## To do
Report the number of lines in these entries that contain "делении". Write only the number.

## Records shown
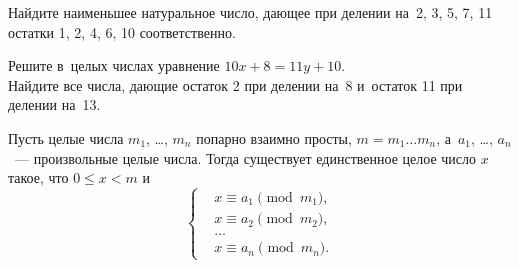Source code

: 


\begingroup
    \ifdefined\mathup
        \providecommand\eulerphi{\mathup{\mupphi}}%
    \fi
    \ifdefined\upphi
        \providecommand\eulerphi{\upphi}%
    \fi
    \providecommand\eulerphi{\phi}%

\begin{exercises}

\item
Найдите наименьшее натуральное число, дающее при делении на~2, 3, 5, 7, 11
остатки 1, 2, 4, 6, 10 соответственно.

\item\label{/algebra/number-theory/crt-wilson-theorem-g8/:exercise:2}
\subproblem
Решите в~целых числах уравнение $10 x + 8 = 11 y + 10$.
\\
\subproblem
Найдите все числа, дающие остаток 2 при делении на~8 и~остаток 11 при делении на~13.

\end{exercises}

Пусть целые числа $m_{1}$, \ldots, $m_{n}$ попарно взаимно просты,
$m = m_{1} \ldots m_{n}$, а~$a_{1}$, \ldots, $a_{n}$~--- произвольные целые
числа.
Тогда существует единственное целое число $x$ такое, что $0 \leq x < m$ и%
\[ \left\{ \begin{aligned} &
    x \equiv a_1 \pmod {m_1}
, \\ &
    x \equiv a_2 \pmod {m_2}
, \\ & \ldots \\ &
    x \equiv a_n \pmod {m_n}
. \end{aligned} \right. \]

## Task answer
2